■ Task to carry out
Please transcribe the data that follows, keeping every line exact.

■ Supplied records

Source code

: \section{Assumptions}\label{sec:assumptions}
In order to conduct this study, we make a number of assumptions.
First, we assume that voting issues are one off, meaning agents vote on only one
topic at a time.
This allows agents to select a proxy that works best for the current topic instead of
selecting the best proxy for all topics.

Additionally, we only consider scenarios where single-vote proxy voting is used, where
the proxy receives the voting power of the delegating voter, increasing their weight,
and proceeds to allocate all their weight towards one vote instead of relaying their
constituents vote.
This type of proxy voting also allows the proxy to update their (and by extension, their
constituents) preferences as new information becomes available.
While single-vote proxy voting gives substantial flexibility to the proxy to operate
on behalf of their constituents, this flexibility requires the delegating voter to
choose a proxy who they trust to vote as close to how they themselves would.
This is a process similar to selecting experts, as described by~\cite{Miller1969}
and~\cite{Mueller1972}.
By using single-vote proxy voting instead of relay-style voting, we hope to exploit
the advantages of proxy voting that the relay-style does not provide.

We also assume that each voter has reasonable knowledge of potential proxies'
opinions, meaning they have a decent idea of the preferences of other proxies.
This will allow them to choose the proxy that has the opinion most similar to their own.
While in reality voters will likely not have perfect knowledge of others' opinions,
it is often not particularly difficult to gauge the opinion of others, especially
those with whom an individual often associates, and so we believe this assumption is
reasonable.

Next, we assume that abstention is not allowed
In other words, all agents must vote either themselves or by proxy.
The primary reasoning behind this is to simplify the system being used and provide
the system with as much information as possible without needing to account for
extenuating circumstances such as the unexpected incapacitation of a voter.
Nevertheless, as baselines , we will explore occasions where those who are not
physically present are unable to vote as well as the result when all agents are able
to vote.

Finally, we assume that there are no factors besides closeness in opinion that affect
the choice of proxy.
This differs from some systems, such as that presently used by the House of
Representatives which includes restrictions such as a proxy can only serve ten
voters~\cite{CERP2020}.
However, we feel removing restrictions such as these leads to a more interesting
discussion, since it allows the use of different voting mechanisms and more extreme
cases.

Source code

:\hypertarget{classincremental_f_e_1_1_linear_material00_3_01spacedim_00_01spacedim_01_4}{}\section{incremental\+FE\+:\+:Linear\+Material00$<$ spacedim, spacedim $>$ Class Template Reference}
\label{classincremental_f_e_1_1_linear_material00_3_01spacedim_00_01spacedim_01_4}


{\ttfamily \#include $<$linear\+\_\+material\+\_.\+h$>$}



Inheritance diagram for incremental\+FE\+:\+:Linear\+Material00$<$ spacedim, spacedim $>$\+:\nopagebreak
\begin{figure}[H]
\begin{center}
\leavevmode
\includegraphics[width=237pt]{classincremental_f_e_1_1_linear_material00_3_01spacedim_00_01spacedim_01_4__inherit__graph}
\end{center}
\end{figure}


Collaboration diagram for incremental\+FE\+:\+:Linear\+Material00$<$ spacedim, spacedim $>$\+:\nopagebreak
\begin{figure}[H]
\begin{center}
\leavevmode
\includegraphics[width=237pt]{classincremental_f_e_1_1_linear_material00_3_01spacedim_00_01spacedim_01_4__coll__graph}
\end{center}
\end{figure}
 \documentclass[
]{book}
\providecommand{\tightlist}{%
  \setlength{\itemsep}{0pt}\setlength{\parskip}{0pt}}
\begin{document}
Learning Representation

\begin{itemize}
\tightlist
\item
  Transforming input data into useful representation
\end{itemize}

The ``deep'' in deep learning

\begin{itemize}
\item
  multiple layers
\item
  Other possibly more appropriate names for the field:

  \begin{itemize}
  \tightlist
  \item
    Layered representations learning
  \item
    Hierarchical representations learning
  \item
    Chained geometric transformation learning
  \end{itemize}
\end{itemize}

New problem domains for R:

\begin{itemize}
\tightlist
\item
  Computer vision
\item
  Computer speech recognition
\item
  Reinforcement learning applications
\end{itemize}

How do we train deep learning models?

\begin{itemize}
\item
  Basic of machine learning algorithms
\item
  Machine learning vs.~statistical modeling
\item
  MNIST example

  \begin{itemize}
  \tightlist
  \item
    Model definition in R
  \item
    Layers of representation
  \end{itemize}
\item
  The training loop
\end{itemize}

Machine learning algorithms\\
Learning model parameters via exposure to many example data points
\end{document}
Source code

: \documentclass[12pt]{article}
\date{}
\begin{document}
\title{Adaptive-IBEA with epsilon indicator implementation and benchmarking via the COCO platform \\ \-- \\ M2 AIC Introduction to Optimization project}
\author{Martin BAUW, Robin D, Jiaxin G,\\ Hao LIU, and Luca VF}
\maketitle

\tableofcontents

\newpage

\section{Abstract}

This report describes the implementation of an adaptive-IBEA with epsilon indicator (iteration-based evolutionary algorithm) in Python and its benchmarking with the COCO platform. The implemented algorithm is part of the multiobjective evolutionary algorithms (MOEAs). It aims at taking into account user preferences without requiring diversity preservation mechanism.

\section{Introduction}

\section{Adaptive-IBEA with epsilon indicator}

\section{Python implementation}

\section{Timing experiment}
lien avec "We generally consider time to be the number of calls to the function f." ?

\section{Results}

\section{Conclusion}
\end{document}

■ Task solution
Source code

: \section{Assumptions}\label{sec:assumptions}
In order to conduct this study, we make a number of assumptions.
First, we assume that voting issues are one off, meaning agents vote on only one
topic at a time.
This allows agents to select a proxy that works best for the current topic instead of
selecting the best proxy for all topics.

Additionally, we only consider scenarios where single-vote proxy voting is used, where
the proxy receives the voting power of the delegating voter, increasing their weight,
and proceeds to allocate all their weight towards one vote instead of relaying their
constituents vote.
This type of proxy voting also allows the proxy to update their (and by extension, their
constituents) preferences as new information becomes available.
While single-vote proxy voting gives substantial flexibility to the proxy to operate
on behalf of their constituents, this flexibility requires the delegating voter to
choose a proxy who they trust to vote as close to how they themselves would.
This is a process similar to selecting experts, as described by~\cite{Miller1969}
and~\cite{Mueller1972}.
By using single-vote proxy voting instead of relay-style voting, we hope to exploit
the advantages of proxy voting that the relay-style does not provide.

We also assume that each voter has reasonable knowledge of potential proxies'
opinions, meaning they have a decent idea of the preferences of other proxies.
This will allow them to choose the proxy that has the opinion most similar to their own.
While in reality voters will likely not have perfect knowledge of others' opinions,
it is often not particularly difficult to gauge the opinion of others, especially
those with whom an individual often associates, and so we believe this assumption is
reasonable.

Next, we assume that abstention is not allowed
In other words, all agents must vote either themselves or by proxy.
The primary reasoning behind this is to simplify the system being used and provide
the system with as much information as possible without needing to account for
extenuating circumstances such as the unexpected incapacitation of a voter.
Nevertheless, as baselines , we will explore occasions where those who are not
physically present are unable to vote as well as the result when all agents are able
to vote.

Finally, we assume that there are no factors besides closeness in opinion that affect
the choice of proxy.
This differs from some systems, such as that presently used by the House of
Representatives which includes restrictions such as a proxy can only serve ten
voters~\cite{CERP2020}.
However, we feel removing restrictions such as these leads to a more interesting
discussion, since it allows the use of different voting mechanisms and more extreme
cases.

Source code

:\hypertarget{classincremental_f_e_1_1_linear_material00_3_01spacedim_00_01spacedim_01_4}{}\section{incremental\+FE\+:\+:Linear\+Material00$<$ spacedim, spacedim $>$ Class Template Reference}
\label{classincremental_f_e_1_1_linear_material00_3_01spacedim_00_01spacedim_01_4}


{\ttfamily \#include $<$linear\+\_\+material\+\_.\+h$>$}



Inheritance diagram for incremental\+FE\+:\+:Linear\+Material00$<$ spacedim, spacedim $>$\+:\nopagebreak
\begin{figure}[H]
\begin{center}
\leavevmode
\includegraphics[width=237pt]{classincremental_f_e_1_1_linear_material00_3_01spacedim_00_01spacedim_01_4__inherit__graph}
\end{center}
\end{figure}


Collaboration diagram for incremental\+FE\+:\+:Linear\+Material00$<$ spacedim, spacedim $>$\+:\nopagebreak
\begin{figure}[H]
\begin{center}
\leavevmode
\includegraphics[width=237pt]{classincremental_f_e_1_1_linear_material00_3_01spacedim_00_01spacedim_01_4__coll__graph}
\end{center}
\end{figure}
 \documentclass[
]{book}
\providecommand{\tightlist}{%
  \setlength{\itemsep}{0pt}\setlength{\parskip}{0pt}}
\begin{document}
Learning Representation

\begin{itemize}
\tightlist
\item
  Transforming input data into useful representation
\end{itemize}

The ``deep'' in deep learning

\begin{itemize}
\item
  multiple layers
\item
  Other possibly more appropriate names for the field:

  \begin{itemize}
  \tightlist
  \item
    Layered representations learning
  \item
    Hierarchical representations learning
  \item
    Chained geometric transformation learning
  \end{itemize}
\end{itemize}

New problem domains for R:

\begin{itemize}
\tightlist
\item
  Computer vision
\item
  Computer speech recognition
\item
  Reinforcement learning applications
\end{itemize}

How do we train deep learning models?

\begin{itemize}
\item
  Basic of machine learning algorithms
\item
  Machine learning vs.~statistical modeling
\item
  MNIST example

  \begin{itemize}
  \tightlist
  \item
    Model definition in R
  \item
    Layers of representation
  \end{itemize}
\item
  The training loop
\end{itemize}

Machine learning algorithms\\
Learning model parameters via exposure to many example data points
\end{document}
Source code

: \documentclass[12pt]{article}
\date{}
\begin{document}
\title{Adaptive-IBEA with epsilon indicator implementation and benchmarking via the COCO platform \\ \-- \\ M2 AIC Introduction to Optimization project}
\author{Martin BAUW, Robin D, Jiaxin G,\\ Hao LIU, and Luca VF}
\maketitle

\tableofcontents

\newpage

\section{Abstract}

This report describes the implementation of an adaptive-IBEA with epsilon indicator (iteration-based evolutionary algorithm) in Python and its benchmarking with the COCO platform. The implemented algorithm is part of the multiobjective evolutionary algorithms (MOEAs). It aims at taking into account user preferences without requiring diversity preservation mechanism.

\section{Introduction}

\section{Adaptive-IBEA with epsilon indicator}

\section{Python implementation}

\section{Timing experiment}
lien avec "We generally consider time to be the number of calls to the function f." ?

\section{Results}

\section{Conclusion}
\end{document}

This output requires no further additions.